CREATIVE UNITY BY RABINDRANATH TAGORE
TO DR. EDWIN H. LEWIS
INTRODUCTION
1. THE POET'S RELIGION
2. THE CREATIVE IDEAL
3. THE RELIGION OF THE FOREST
4. AN INDIAN FOLK RELIGION
5. EAST AND WEST
6. THE MODERN AGE
7. THE SPIRIT OF FREEDOM
8. THE NATION
9. WOMAN AND HOME
10. AN EASTERN UNIVERSITY
INTRODUCTION
It costs me nothing to feel that I am; it is no burden to me. And yet if the mental, physical, chemical, and other innumerable facts concerning all branches of knowledge which have united in myself could be broken up, they would prove endless. It is some untold mystery of unity in me, that has the simplicity of the infinite and reduces the immense mass of multitude to a single point.
This One in me knows the universe of the many. But, in whatever it knows, it knows the One in different aspects. It knows this room only because this room is One to it, in spite of the seeming contradiction of the endless facts contained in the single fact of the room. Its knowledge of a tree is the knowledge of a unity, which appears in the aspect of a tree.
This One in me is creative. Its creations are a pastime, through which it gives expression to an ideal of unity in its endless show of variety.

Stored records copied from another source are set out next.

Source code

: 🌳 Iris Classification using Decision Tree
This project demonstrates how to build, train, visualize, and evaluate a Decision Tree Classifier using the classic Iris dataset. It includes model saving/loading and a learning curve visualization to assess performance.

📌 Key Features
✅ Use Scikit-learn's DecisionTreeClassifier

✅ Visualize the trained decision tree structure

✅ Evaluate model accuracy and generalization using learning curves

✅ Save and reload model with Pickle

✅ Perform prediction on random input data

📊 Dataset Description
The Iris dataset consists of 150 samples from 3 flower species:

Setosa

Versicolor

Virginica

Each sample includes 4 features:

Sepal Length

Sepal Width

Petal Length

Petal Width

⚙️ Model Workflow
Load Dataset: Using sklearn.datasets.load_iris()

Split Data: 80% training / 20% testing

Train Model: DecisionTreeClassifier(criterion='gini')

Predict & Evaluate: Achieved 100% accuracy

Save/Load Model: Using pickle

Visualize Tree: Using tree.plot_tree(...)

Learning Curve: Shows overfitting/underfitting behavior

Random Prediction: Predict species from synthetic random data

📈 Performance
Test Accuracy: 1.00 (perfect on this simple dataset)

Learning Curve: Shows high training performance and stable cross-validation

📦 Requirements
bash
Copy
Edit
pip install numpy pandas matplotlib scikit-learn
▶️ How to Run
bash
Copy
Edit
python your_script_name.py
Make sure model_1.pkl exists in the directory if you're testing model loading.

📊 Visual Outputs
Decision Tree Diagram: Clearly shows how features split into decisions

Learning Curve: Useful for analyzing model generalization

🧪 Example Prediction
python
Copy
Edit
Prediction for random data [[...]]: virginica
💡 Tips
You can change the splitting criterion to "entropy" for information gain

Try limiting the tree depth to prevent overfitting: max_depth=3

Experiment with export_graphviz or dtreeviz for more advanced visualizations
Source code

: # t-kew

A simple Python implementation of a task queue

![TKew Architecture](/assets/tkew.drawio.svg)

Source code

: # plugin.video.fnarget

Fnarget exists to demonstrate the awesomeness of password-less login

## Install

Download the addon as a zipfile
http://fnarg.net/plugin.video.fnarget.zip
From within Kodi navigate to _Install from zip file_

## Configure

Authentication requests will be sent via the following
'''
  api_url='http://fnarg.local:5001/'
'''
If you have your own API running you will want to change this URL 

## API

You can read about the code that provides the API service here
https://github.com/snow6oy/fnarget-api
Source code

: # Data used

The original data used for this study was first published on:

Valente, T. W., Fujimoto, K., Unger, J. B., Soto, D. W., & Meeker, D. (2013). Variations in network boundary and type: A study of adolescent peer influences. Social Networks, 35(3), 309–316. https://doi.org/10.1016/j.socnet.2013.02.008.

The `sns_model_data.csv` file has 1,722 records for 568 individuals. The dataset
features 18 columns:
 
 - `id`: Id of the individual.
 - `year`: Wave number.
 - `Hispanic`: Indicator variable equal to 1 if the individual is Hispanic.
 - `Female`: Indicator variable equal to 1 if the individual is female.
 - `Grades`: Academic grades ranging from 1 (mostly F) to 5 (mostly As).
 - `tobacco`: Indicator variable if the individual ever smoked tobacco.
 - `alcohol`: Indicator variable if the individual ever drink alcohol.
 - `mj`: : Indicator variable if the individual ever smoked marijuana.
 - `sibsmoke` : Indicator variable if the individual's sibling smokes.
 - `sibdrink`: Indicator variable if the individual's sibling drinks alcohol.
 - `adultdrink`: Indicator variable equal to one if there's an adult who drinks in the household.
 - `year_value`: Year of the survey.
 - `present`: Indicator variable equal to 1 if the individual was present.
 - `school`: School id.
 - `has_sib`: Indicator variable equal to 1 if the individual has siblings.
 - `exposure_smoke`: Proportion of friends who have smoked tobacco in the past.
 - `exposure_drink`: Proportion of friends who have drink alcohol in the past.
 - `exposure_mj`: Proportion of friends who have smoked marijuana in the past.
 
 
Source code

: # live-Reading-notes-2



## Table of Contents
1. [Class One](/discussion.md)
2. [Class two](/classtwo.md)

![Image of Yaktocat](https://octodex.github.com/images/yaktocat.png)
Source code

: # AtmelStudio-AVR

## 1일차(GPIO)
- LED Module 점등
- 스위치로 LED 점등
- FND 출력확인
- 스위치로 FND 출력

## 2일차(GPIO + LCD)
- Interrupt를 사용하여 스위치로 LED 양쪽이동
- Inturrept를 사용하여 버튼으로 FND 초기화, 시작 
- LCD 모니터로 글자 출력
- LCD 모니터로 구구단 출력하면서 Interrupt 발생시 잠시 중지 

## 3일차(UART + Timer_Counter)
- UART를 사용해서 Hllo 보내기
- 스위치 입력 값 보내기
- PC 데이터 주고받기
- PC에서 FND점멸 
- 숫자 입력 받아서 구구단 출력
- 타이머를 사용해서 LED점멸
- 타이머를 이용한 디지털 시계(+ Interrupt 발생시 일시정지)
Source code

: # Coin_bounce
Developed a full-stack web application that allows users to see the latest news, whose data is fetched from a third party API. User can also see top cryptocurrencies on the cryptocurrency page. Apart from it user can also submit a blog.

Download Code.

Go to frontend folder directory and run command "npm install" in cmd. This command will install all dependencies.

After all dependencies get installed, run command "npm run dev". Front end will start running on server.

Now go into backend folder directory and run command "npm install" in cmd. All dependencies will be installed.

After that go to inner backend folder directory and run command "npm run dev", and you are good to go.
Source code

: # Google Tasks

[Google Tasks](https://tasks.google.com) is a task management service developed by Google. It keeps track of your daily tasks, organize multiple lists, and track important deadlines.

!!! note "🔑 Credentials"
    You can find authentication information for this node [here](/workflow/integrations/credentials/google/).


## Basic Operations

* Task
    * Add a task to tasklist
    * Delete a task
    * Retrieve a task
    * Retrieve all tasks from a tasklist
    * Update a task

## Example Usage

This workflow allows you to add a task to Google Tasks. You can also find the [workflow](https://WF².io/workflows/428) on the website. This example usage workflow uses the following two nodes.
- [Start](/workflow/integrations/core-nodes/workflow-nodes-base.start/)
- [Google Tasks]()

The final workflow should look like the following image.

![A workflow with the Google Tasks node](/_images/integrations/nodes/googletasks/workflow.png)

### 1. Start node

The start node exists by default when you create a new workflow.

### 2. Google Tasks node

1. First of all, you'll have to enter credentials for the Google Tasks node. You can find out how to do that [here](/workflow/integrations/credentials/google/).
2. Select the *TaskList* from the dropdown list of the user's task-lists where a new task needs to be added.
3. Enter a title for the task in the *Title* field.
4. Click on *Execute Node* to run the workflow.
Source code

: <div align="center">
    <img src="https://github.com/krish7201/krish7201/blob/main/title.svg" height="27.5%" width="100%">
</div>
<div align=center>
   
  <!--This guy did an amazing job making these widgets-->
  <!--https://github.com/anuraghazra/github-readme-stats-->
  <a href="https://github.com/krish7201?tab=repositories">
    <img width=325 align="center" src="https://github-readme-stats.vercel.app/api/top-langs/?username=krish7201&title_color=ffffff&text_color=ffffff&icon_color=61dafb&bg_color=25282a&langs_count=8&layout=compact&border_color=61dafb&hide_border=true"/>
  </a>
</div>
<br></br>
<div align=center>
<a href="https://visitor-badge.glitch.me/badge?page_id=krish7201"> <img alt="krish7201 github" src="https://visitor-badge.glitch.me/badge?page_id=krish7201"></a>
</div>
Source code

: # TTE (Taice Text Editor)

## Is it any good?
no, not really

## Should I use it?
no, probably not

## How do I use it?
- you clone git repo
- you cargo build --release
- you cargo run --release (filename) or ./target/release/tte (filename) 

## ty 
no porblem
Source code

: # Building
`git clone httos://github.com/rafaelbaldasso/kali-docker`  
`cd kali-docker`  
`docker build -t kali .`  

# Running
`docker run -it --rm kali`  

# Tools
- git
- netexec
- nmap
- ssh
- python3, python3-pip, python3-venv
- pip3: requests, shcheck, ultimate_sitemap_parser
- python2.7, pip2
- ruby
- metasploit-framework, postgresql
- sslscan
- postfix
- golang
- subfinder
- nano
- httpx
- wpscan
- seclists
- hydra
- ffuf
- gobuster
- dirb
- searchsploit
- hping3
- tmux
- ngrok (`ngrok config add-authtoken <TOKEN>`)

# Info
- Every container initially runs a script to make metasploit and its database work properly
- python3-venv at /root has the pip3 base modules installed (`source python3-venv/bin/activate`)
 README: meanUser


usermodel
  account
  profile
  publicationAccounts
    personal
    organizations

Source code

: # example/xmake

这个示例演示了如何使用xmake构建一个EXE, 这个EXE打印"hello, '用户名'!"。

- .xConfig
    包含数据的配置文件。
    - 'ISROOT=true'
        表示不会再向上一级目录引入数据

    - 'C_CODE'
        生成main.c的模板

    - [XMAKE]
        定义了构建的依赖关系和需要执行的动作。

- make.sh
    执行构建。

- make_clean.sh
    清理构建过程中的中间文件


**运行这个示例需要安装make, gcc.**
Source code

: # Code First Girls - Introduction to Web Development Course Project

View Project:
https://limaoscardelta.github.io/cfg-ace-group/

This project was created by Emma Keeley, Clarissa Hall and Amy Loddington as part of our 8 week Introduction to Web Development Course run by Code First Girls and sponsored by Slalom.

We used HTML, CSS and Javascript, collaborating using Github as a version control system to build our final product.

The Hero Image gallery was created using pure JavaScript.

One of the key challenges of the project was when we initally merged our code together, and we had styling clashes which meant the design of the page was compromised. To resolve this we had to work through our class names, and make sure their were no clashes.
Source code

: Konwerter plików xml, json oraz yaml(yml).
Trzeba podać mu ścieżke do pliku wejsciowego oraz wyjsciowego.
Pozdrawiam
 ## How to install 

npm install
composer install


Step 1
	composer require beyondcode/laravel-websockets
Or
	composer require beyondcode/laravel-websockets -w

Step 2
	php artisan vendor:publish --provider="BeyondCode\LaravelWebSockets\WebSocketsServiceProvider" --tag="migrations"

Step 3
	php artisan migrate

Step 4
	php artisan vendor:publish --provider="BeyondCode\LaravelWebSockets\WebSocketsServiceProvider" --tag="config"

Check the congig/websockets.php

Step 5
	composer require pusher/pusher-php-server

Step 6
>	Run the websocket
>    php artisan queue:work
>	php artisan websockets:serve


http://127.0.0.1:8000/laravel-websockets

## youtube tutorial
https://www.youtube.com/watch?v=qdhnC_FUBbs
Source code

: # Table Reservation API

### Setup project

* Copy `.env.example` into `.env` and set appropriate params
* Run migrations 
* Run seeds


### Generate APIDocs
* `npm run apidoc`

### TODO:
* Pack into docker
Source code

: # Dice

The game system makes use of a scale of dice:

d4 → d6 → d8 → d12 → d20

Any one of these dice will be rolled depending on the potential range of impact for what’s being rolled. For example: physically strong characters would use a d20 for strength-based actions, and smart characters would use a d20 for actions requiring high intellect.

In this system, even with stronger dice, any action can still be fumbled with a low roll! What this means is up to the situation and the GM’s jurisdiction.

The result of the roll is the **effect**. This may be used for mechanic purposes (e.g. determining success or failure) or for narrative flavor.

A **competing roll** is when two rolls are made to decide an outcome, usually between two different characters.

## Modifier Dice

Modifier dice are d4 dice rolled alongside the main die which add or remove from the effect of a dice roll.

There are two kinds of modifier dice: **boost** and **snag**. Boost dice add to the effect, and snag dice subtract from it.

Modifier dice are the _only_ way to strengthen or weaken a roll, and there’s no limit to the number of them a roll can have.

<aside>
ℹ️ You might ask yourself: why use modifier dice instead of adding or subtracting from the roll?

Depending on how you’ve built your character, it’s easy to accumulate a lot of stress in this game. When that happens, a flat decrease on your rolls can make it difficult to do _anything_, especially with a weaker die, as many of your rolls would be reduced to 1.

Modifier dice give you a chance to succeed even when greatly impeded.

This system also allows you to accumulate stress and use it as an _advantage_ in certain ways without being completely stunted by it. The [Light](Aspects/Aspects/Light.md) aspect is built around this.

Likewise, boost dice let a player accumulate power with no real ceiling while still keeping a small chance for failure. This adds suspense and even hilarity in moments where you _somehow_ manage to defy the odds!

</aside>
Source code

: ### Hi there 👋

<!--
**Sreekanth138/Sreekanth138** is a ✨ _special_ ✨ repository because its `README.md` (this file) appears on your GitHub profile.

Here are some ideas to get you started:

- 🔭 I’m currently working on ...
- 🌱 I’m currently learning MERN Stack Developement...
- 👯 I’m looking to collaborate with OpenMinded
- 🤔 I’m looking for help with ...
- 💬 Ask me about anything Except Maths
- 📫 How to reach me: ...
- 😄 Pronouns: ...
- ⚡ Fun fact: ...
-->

Such are its pictures, poems, music, in which it finds joy only because they reveal the perfect forms of an inherent unity.
This One in me not only seeks unity in knowledge for its understanding and creates images of unity for its delight; it also seeks union in love for its fulfilment. It seeks itself in others. This is a fact, which would be absurd had there been no great medium of truth to give it reality. In love we find a joy which is ultimate because it is the ultimate truth. Therefore it is said in the Upanishads that the _advaitam_ is _anantam_,—"the One is Infinite"; that the _advaitam_ is _anandam_,—"the One is Love."